# Keras DSVM Deep Learning PaaS


## Introduction

This recipe shows how to run Keras using Batch AI on DSVM. DSVM supports tensorflow, cntk and theano backends for running Keras. Currently only tensorflow and cntk backends supports running on GPU.

## Details

- DSVM has Keras framework preinstalled;
- 셈플코드는 Glove + bidirectional LSTM 으로 작성된 간단한 Text Classification 모델을 이용합니다.
- The script downloads the standard MNIST Database on its own;
- Standard output of the job will be stored on Azure File Share.

## Instructions

### Install Dependencies and Create Configuration file.
Follow [instructions](/recipes) to install all dependencies and create configuration file.

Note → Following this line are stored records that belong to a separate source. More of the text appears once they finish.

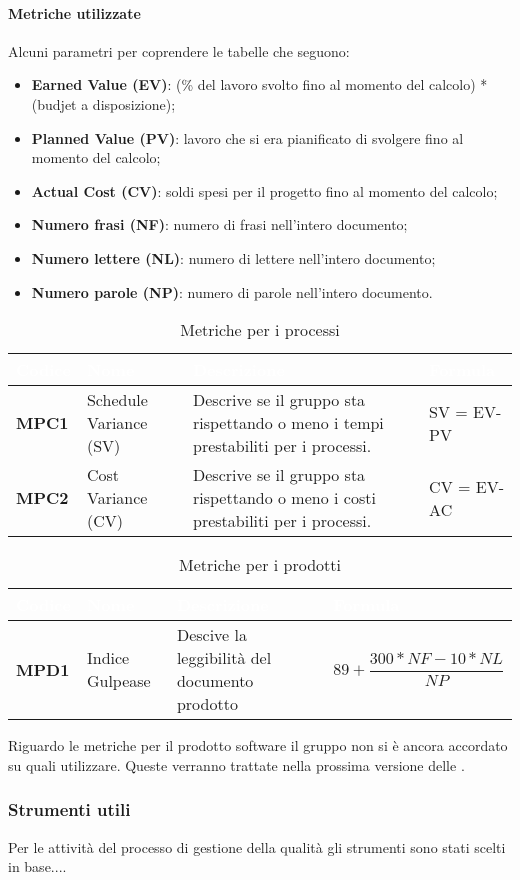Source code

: \paragraph{Metriche utilizzate}
Alcuni parametri per coprendere le tabelle che seguono:
\begin{itemize}
	\item \textbf{Earned Value (EV)}: (\% del lavoro svolto fino al momento del calcolo) * (budjet a disposizione);
	\item \textbf{Planned Value (PV)}: lavoro che si era pianificato di svolgere fino al momento del calcolo;
	\item \textbf{Actual Cost (CV)}: soldi spesi per il progetto fino al momento del calcolo;
	\item \textbf{Numero frasi (NF)}: numero di frasi nell'intero documento;
	\item \textbf{Numero lettere (NL)}: numero di lettere nell'intero documento;
	\item \textbf{Numero parole (NP)}: numero di parole nell'intero documento.
\end{itemize}

\renewcommand{\arraystretch}{1.5}
\renewcommand\extrarowheight{1.5pt}
\begin{longtable}{C{1.5cm} | C{4.5cm} C{5.5cm} C{4.5cm}}
		\caption{Metriche per i processi} \\
		\textcolor{white}{\textbf{Codice}} & 
		\textcolor{white}{\textbf{Nome}} & 
		\textcolor{white}{\textbf{Descrizione}} & 
		\textcolor{white}{\textbf{Formula}} \\
		\endfirsthead
		\hline
		\textbf{MPC1} & 
		Schedule Variance (SV)  & 
		Descrive se il gruppo sta rispettando o meno i tempi prestabiliti per i processi. & 
		SV = EV-PV \\
		\textbf{MPC2} & 
		Cost Variance (CV) & 
		Descrive se il gruppo sta rispettando o meno i costi prestabiliti per i processi. & 
		CV = EV-AC \\
\end{longtable}

\renewcommand{\arraystretch}{1.5}
\renewcommand\extrarowheight{1.5pt}
\begin{longtable}{C{1.5cm} | C{4.5cm} C{5.5cm} C{4.5cm}}
		\caption{Metriche per i prodotti} \\
		\textcolor{white}{\textbf{Codice}} & 
		\textcolor{white}{\textbf{Nome}} & 
		\textcolor{white}{\textbf{Descrizione}} & 
		\textcolor{white}{\textbf{Formula}} \\
		\endfirsthead
		\hline
		\textbf{MPD1} & 
		Indice Gulpease & 
		Descive la leggibilità del documento prodotto & 
		\[ 89 + \frac{300*NF - 10*NL}{NP}\] \\
\end{longtable}
Riguardo le metriche per il prodotto software il gruppo non si è ancora accordato su quali utilizzare. Queste verranno trattate nella prossima versione delle \NdPv{}.    

\subsubsection{Strumenti utili}
Per le attività del processo di gestione della qualità gli strumenti sono stati scelti in base.... 

 

  

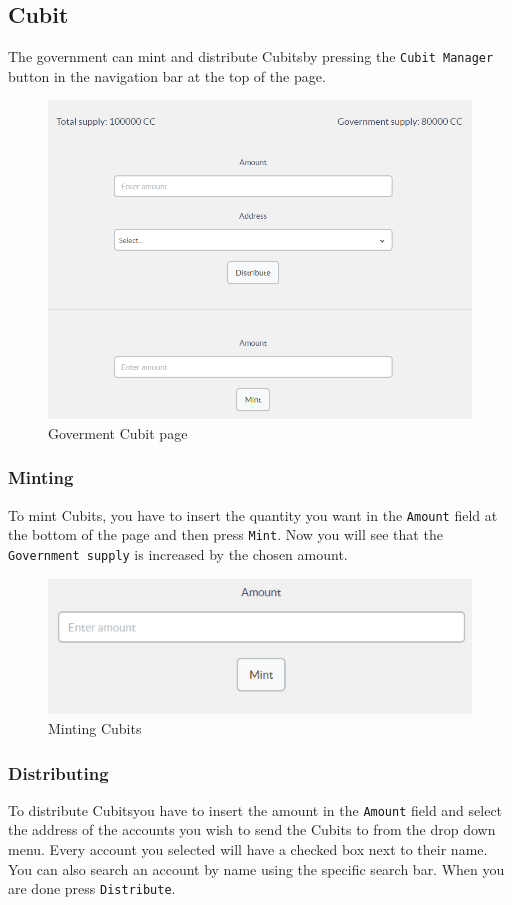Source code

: 	\subsection{Cubit}
	The government can mint and distribute Cubits\glosp by pressing the \texttt{Cubit 
	Manager} button in the navigation bar at the top of the page.
	\begin{figure}[H]
		\includegraphics[width=15cm]{res/images/cubit_manager.png}
		\centering
		\caption{Goverment Cubit page}
	\end{figure}
		\subsubsection{Minting}
		To mint Cubits\glo{}, you have to insert the quantity you want in the 
		\texttt{Amount} field at the bottom of the page and then press \texttt{Mint}. Now you will 
		see that the \texttt{Government supply} is increased by the chosen amount.
		\begin{figure}[H]
			\includegraphics[width=15cm]{res/images/minting_cubits.png}
			\centering
			\caption{Minting Cubits}
		\end{figure}
		\subsubsection{Distributing}
		To distribute Cubits\glosp you have to insert the amount in the \texttt{Amount} 
		field and select the address of the accounts you wish to send the Cubits to 
		from the drop down menu. Every account you selected will have a checked 
		box next to their name. You can also search an account by name using the 
		specific search bar. When you are done press \texttt{Distribute}.\\

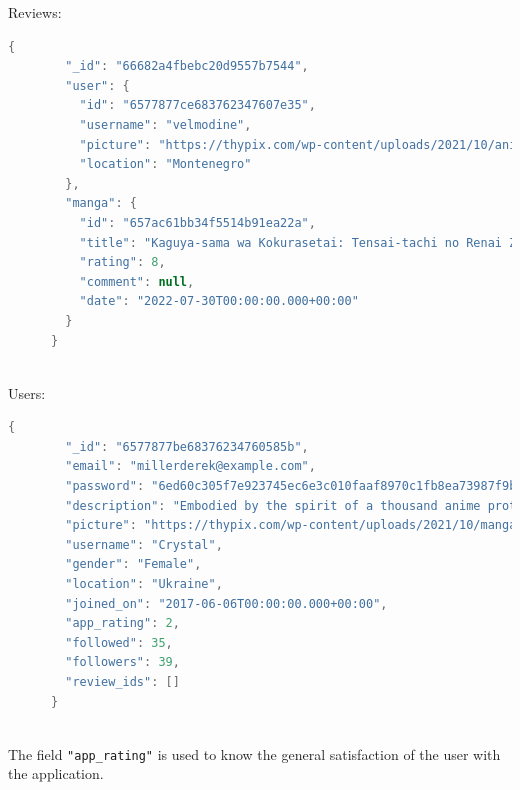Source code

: \newpage
Reviews:
\begin{mdframed}[backgroundcolor=yellow!20, innerleftmargin=10pt, innerrightmargin=10pt]
    \begin{lstlisting}[language=java]
      {
        "_id": "66682a4fbebc20d9557b7544",
        "user": {
          "id": "6577877ce683762347607e35",
          "username": "velmodine",
          "picture": "https://thypix.com/wp-content/uploads/2021/10/anime-avatar-profile-pic...",
          "location": "Montenegro"
        },
        "manga": {
          "id": "657ac61bb34f5514b91ea22a",
          "title": "Kaguya-sama wa Kokurasetai: Tensai-tachi no Renai Zunousen",
          "rating": 8,
          "comment": null,
          "date": "2022-07-30T00:00:00.000+00:00"
        }
      }
      
    \end{lstlisting}
\end{mdframed}

Users:
\begin{mdframed}[backgroundcolor=yellow!20, innerleftmargin=10pt, innerrightmargin=10pt]
    \begin{lstlisting}[language=java]
      {
        "_id": "6577877be68376234760585b",
        "email": "millerderek@example.com",
        "password": "6ed60c305f7e923745ec6e3c010faaf8970c1fb8ea73987f9bf6d5ed053aa94c",
        "description": "Embodied by the spirit of a thousand anime protagonists.",
        "picture": "https://thypix.com/wp-content/uploads/2021/10/manga-profile-picture-82...",
        "username": "Crystal",
        "gender": "Female",
        "location": "Ukraine",
        "joined_on": "2017-06-06T00:00:00.000+00:00",
        "app_rating": 2,
        "followed": 35,
        "followers": 39,
        "review_ids": []
      }
      
    \end{lstlisting}
\end{mdframed}


The field \texttt{"app\_rating"} is used to know the general satisfaction of the user with the application.

\newpage

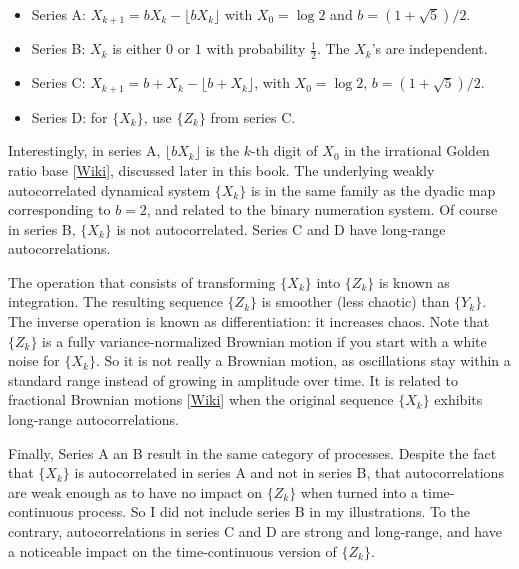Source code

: \documentclass[oneside,10pt]{book}
\begin{document}
\begin{itemize}
\item[] Series A: $X_{k+1} = b X_k - \lfloor bX_k \rfloor$ with $X_0 = \log 2$ and $b = (1 + \sqrt{5})/2$.
\item[] Series B: $X_k$ is either $0$ or $1$ with probability $\frac{1}{2}$. The $X_k$'s are independent.
\item[] Series C: $X_{k+1} = b + X_k - \lfloor b + X_k \rfloor$, with $X_0 = \log 2$, $b = (1+\sqrt{5})/2$.
\item[] Series D: for $\{X_k\}$, use $\{Z_k\}$ from series C.
\end{itemize} \vspace{1ex}
 Interestingly, in series A,
 $\lfloor b X_k \rfloor$ is the $k$-th digit of $X_0$ in the irrational
\textcolor{index}{Golden ratio base} [\href{https://en.wikipedia.org/wiki/Golden_ratio_base}{Wiki}], discussed later in this book.  The underlying
 weakly autocorrelated dynamical system $\{X_k\}$ is in the same family as the
 \textcolor{index}{dyadic map} corresponding to $b=2$, and related to the binary numeration system. Of course in series B, $\{X_k\}$ is not autocorrelated. Series C and D have long-range autocorrelations.

The operation that consists of transforming $\{X_k\}$ into $\{Z_k\}$ is known as integration. The resulting sequence $\{Z_k\}$ is smoother (less chaotic) than
 $\{Y_k\}$. The inverse operation is known as differentiation: it increases chaos. Note that $\{Z_k\}$ is a fully variance-normalized Brownian motion if
 you start with a white noise for $\{X_k\}$. So it is not really a Brownian motion, as oscillations stay within a standard range instead of growing in amplitude over time. It is related to
\textcolor{index}{fractional Brownian motions}
[\href{https://en.wikipedia.org/wiki/Fractional_Brownian_motion}{Wiki}] when the original
 sequence $\{X_k\}$ exhibits long-range autocorrelations.

Finally, Series A an B result in the same category of processes.
Despite the fact that $\{X_k\}$ is autocorrelated in series A and not in series B, that autocorrelations are weak enough as to have no impact on $\{Z_k\}$ when turned into a time-continuous process. So I did not include series B in my illustrations. To the contrary,
 autocorrelations in series C and D are strong and long-range, and have a noticeable impact on the time-continuous version of
 $\{Z_k\}$.
\end{document}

### Read Configuration and Create Batch AI client

In [1]:
from __future__ import print_function

import time
from datetime import datetime
import os
import sys
import zipfile

from azure.storage.file import FileService, FilePermissions
import azure.mgmt.batchai.models as models

# utilities.py contains helper functions used by different notebooks
sys.path.append('./')
import utilities

cfg = utilities.Configuration('configuration.json')
client = utilities.create_batchai_client(cfg)

### Create File Share

For this example we will create a new File Share with name `batchaidsvmsample` under your storage account.

**Note** You don't need to create new file share for every cluster. We are doing this in this sample to simplify resource management for you.

In [3]:
azure_file_share_name = 'kimhoondong352'
service = FileService(cfg.storage_account_name, cfg.storage_account_key)
service.create_share(azure_file_share_name, fail_on_exist=False)

True

### Configure Compute Cluster

- For this example we will use a gpu cluster of `STANDARD_NC6` nodes. Number of nodes in the cluster is configured with `nodes_count` variable;
- We will mount file share at folder with name `external`. Full path of this folder on a computer node will be `$AZ_BATCHAI_MOUNT_ROOT/external`;
- We will call the cluster `nc6`;


So, the cluster will have the following parameters:

In [4]:
azure_file_share = 'external'
nodes_count = 1
cluster_name = 'nc6-352'

volumes = models.MountVolumes(
    azure_file_shares=[
        models.AzureFileShareReference(
            account_name=cfg.storage_account_name,
            credentials=models.AzureStorageCredentialsInfo(
                account_key=cfg.storage_account_key),
            azure_file_url = 'https://{0}.file.core.windows.net/{1}'.format(
                cfg.storage_account_name, azure_file_share_name),
            relative_mount_path=azure_file_share)
    ]
)

parameters = models.ClusterCreateParameters(
    location=cfg.location,
    vm_size="STANDARD_NC6",
    virtual_machine_configuration=models.VirtualMachineConfiguration(
        image_reference=models.ImageReference(
            publisher="microsoft-ads",
            offer="linux-data-science-vm-ubuntu",
            sku="linuxdsvmubuntu",
            version="latest")),
    scale_settings=models.ScaleSettings(
        manual=models.ManualScaleSettings(target_node_count=nodes_count)
    ),
    node_setup=models.NodeSetup(
        mount_volumes=volumes
    ),
    user_account_settings=models.UserAccountSettings(
        admin_user_name=cfg.admin,
        admin_user_password=cfg.admin_password,
        admin_user_ssh_public_key=cfg.admin_ssh_key
    )
)

### Create Compute Cluster

In [5]:
_ = client.clusters.create(cfg.resource_group, cluster_name, parameters)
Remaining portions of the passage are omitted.